- [Information provided]:
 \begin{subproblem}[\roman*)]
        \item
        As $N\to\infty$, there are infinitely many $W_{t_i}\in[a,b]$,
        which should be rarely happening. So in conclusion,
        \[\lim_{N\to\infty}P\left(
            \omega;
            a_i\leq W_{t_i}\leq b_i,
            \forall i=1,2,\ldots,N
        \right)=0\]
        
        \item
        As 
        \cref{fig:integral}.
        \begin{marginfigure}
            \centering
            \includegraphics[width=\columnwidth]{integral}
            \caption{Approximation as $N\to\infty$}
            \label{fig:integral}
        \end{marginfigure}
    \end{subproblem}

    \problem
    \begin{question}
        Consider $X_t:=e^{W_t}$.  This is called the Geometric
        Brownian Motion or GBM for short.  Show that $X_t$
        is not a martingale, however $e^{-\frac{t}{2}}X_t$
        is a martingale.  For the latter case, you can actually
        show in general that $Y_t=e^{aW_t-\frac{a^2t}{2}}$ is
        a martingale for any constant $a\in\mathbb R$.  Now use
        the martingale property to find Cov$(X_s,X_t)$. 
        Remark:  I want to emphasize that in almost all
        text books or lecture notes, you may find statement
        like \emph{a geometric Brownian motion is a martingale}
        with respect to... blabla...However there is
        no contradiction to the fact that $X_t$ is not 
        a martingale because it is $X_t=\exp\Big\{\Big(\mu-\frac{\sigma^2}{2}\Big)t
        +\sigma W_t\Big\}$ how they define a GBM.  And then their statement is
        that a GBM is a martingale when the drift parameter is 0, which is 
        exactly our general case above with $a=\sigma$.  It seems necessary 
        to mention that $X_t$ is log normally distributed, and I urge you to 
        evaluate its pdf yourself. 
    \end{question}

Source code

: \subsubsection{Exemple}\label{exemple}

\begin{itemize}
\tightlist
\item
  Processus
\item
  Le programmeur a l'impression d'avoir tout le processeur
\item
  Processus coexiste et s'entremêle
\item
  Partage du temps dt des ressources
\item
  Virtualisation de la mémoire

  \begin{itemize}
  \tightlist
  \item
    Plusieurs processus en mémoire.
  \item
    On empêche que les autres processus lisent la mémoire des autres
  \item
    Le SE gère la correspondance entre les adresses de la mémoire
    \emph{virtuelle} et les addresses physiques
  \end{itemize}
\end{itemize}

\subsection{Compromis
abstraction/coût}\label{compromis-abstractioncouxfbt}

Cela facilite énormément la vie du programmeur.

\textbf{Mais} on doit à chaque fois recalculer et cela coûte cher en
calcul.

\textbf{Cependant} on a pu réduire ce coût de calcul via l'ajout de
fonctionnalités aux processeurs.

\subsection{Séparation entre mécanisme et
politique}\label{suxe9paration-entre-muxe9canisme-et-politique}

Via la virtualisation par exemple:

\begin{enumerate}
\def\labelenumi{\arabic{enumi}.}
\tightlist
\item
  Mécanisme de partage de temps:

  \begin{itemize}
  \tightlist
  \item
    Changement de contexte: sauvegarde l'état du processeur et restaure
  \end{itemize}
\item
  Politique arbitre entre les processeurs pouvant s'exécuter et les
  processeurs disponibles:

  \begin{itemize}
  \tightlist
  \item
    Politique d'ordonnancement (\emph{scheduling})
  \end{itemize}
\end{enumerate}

- [What to produce]: Going back to the entries above, set down exactly the lines that begin at the one with "Brownian Motion or" and end at the one with "exactly our general", both included, and nothing else.

- [Expected output]:
        Brownian Motion or GBM for short.  Show that $X_t$
        is not a martingale, however $e^{-\frac{t}{2}}X_t$
        is a martingale.  For the latter case, you can actually
        show in general that $Y_t=e^{aW_t-\frac{a^2t}{2}}$ is
        a martingale for any constant $a\in\mathbb R$.  Now use
        the martingale property to find Cov$(X_s,X_t)$. 
        Remark:  I want to emphasize that in almost all
        text books or lecture notes, you may find statement
        like \emph{a geometric Brownian motion is a martingale}
        with respect to... blabla...However there is
        no contradiction to the fact that $X_t$ is not 
        a martingale because it is $X_t=\exp\Big\{\Big(\mu-\frac{\sigma^2}{2}\Big)t
        +\sigma W_t\Big\}$ how they define a GBM.  And then their statement is
        that a GBM is a martingale when the drift parameter is 0, which is 
        exactly our general case above with $a=\sigma$.  It seems necessary 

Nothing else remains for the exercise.